№ 9
Он был таким милым мальчиком, право слово. Он молчал и улыбался, и что-то в этом покоряло сразу. У него были огромные руки с грубыми пальцами, но работу он мог делать самую тонкую. Он брал часы и ремонтировал их с помощью инструментов, которые трудно разглядеть невооруженным глазом. Ему так шло его прозвище – Сэнди. Все время хотелось потрепать его по макушке. Иногда я не сдерживался.
Он стал моей любовью номер девять, если считать с начала, и номер два, если считать с конца. Но он был не Стелла. Это был не порыв страсти. Мужчина вообще нежнее женщины, невозможно броситься в его объятия. Невозможно кусать его или врываться в него. Мужчина – это равный тебе. Ты не должен забывать о том, что среди вас нет ведущего и ведомого. Вас двое, но при этом вы – одно целое.
Мне показали его, ткнули пальцем: это молодой Ирвин, гениальный техник. Починит все на свете. Я бы взял его в экспедицию, сказал Оделл. Я не имел причин не верить Оделлу. Тот ни разу меня не подвел.
Нет, между нами не проскочила искра. С мужчинами так не бывает. Ты понимаешь, что это твой человек, только наедине с ним, после длинного разговора. И ни в коем случае никакого алкоголя. Женщине – да, нужно вино. Или шампанское. Или не нужно, но ритуал обязывает. Ты выпиваешь, расслабляешься, и тебе ничего не мешает. Ты постельный герой, буди ее каждый час, прижимайся к ней и люби ее.

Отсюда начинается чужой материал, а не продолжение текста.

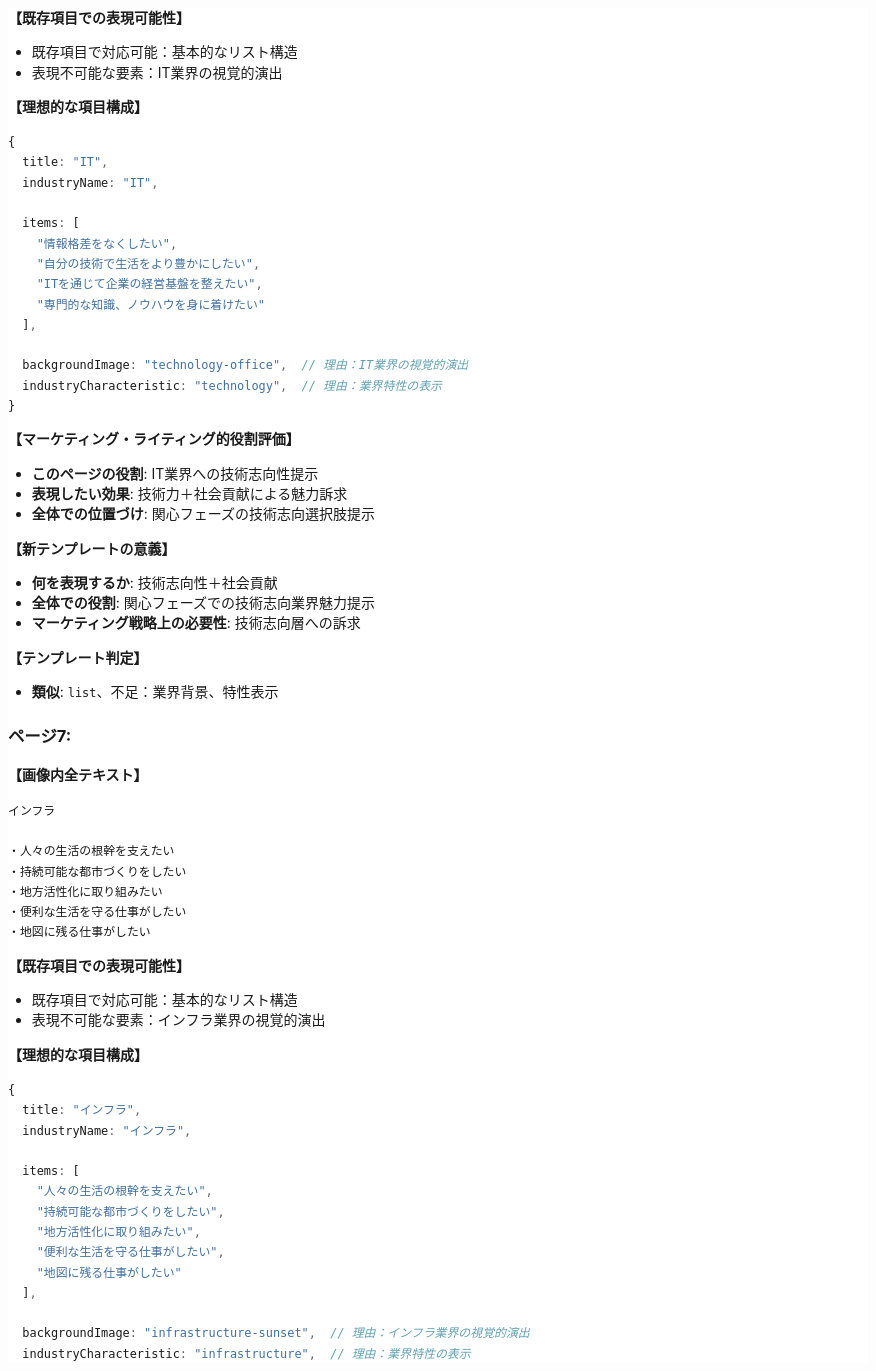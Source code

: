 **【既存項目での表現可能性】**
- 既存項目で対応可能：基本的なリスト構造
- 表現不可能な要素：IT業界の視覚的演出

**【理想的な項目構成】**
```typescript
{
  title: "IT",
  industryName: "IT",
  
  items: [
    "情報格差をなくしたい",
    "自分の技術で生活をより豊かにしたい",
    "ITを通じて企業の経営基盤を整えたい",
    "専門的な知識、ノウハウを身に着けたい"
  ],
  
  backgroundImage: "technology-office",  // 理由：IT業界の視覚的演出
  industryCharacteristic: "technology",  // 理由：業界特性の表示
}
```

**【マーケティング・ライティング的役割評価】**
- **このページの役割**: IT業界への技術志向性提示
- **表現したい効果**: 技術力＋社会貢献による魅力訴求
- **全体での位置づけ**: 関心フェーズの技術志向選択肢提示

**【新テンプレートの意義】**
- **何を表現するか**: 技術志向性＋社会貢献
- **全体での役割**: 関心フェーズでの技術志向業界魅力提示
- **マーケティング戦略上の必要性**: 技術志向層への訴求

**【テンプレート判定】**
- **類似**: `list`、不足：業界背景、特性表示

### ページ7:
**【画像内全テキスト】**
```
インフラ

・人々の生活の根幹を支えたい
・持続可能な都市づくりをしたい
・地方活性化に取り組みたい
・便利な生活を守る仕事がしたい
・地図に残る仕事がしたい
```

**【既存項目での表現可能性】**
- 既存項目で対応可能：基本的なリスト構造
- 表現不可能な要素：インフラ業界の視覚的演出

**【理想的な項目構成】**
```typescript
{
  title: "インフラ",
  industryName: "インフラ",
  
  items: [
    "人々の生活の根幹を支えたい",
    "持続可能な都市づくりをしたい",
    "地方活性化に取り組みたい",
    "便利な生活を守る仕事がしたい",
    "地図に残る仕事がしたい"
  ],
  
  backgroundImage: "infrastructure-sunset",  // 理由：インフラ業界の視覚的演出
  industryCharacteristic: "infrastructure",  // 理由：業界特性の表示
```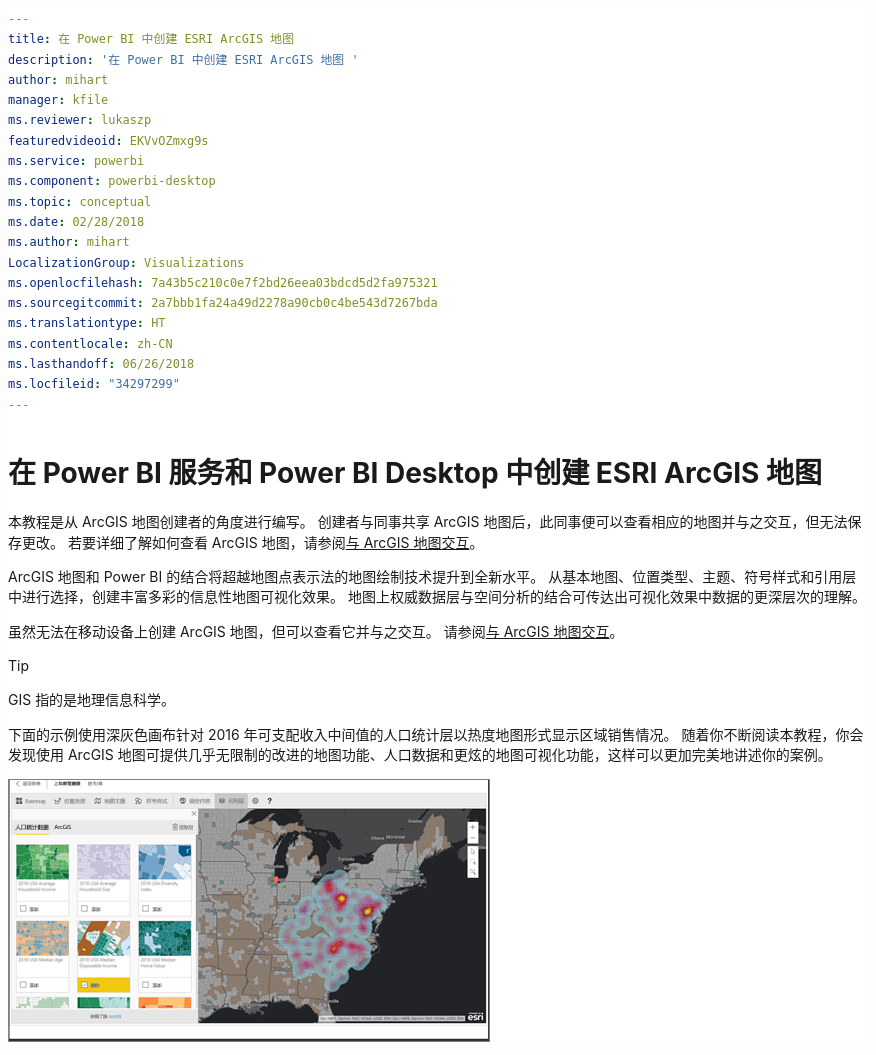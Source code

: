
 ```yaml
---
title: 在 Power BI 中创建 ESRI ArcGIS 地图
description: '在 Power BI 中创建 ESRI ArcGIS 地图 '
author: mihart
manager: kfile
ms.reviewer: lukaszp
featuredvideoid: EKVvOZmxg9s
ms.service: powerbi
ms.component: powerbi-desktop
ms.topic: conceptual
ms.date: 02/28/2018
ms.author: mihart
LocalizationGroup: Visualizations
ms.openlocfilehash: 7a43b5c210c0e7f2bd26eea03bdcd5d2fa975321
ms.sourcegitcommit: 2a7bbb1fa24a49d2278a90cb0c4be543d7267bda
ms.translationtype: HT
ms.contentlocale: zh-CN
ms.lasthandoff: 06/26/2018
ms.locfileid: "34297299"
---
```

# <a name="arcgis-maps-in-power-bi-service-and-power-bi-desktop-by-esri"></a>在 Power BI 服务和 Power BI Desktop 中创建 ESRI ArcGIS 地图
本教程是从 ArcGIS 地图创建者的角度进行编写。 创建者与同事共享 ArcGIS 地图后，此同事便可以查看相应的地图并与之交互，但无法保存更改。 若要详细了解如何查看 ArcGIS 地图，请参阅[与 ArcGIS 地图交互](power-bi-visualizations-arcgis.md)。

ArcGIS 地图和 Power BI 的结合将超越地图点表示法的地图绘制技术提升到全新水平。 从基本地图、位置类型、主题、符号样式和引用层中进行选择，创建丰富多彩的信息性地图可视化效果。 地图上权威数据层与空间分析的结合可传达出可视化效果中数据的更深层次的理解。

 虽然无法在移动设备上创建 ArcGIS 地图，但可以查看它并与之交互。 请参阅[与 ArcGIS 地图交互](power-bi-visualizations-arcgis.md)。

> [!TIP]
> GIS 指的是地理信息科学。


下面的示例使用深灰色画布针对 2016 年可支配收入中间值的人口统计层以热度地图形式显示区域销售情况。 随着你不断阅读本教程，你会发现使用 ArcGIS 地图可提供几乎无限制的改进的地图功能、人口数据和更炫的地图可视化功能，这样可以更加完美地讲述你的案例。

![](media/power-bi-visualization-arcgis/power-bi-intro-arcgis.png)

Какая глупость, боже мой. Мужчины понимают друг друга проще, с полуслова, с полувзгляда. Не нужны ритуалы, не нужно ничего подобного. Просто ты знаешь, что можно, и всё, и знаешь даже, что – нужно.

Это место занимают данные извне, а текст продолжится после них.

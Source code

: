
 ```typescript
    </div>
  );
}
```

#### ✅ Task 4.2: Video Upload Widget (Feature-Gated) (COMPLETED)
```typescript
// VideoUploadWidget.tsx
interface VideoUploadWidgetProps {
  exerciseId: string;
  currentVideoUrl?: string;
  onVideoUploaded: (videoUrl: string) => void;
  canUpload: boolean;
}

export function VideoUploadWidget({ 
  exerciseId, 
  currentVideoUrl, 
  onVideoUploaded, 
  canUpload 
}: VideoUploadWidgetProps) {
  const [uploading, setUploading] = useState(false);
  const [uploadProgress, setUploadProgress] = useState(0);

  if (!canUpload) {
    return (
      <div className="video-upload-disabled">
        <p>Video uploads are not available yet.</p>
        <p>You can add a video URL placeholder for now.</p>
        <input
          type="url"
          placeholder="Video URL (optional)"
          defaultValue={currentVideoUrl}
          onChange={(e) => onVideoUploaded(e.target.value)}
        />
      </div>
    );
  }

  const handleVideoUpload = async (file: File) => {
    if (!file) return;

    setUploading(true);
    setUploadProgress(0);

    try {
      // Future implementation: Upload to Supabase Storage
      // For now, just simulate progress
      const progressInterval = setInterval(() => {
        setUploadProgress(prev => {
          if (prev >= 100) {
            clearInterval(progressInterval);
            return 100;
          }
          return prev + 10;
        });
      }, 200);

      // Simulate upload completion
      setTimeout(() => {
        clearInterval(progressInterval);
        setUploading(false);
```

Сэнди сидел рядом со мной на палубе и смотрел вдаль. Он очень строго одевался, на нем всегда был костюм, тесноватый для его огромной фигуры, и галстук. Я с трудом убедил его, что на корабле нечего стесняться. Матросы ползали вокруг полуголые – поджарые, худые, с редкими растекшимися наколками. Я показал на них Сэнди – смотри, им можно, а тебе – нельзя? И я порекомендовал ему загореть. Иначе его сожрет даже не гора, а солнце над ней.
Он был белым как мел. И плохо загорал. Я мгновенно покрывался коричневой краской, он же оставался белым, лишь в некоторых точках кожа чуть-чуть золотилась. Потом он облезал дурацкими лоскутами, чесался и мазался страшно вонючим кремом. Но это была необходимость.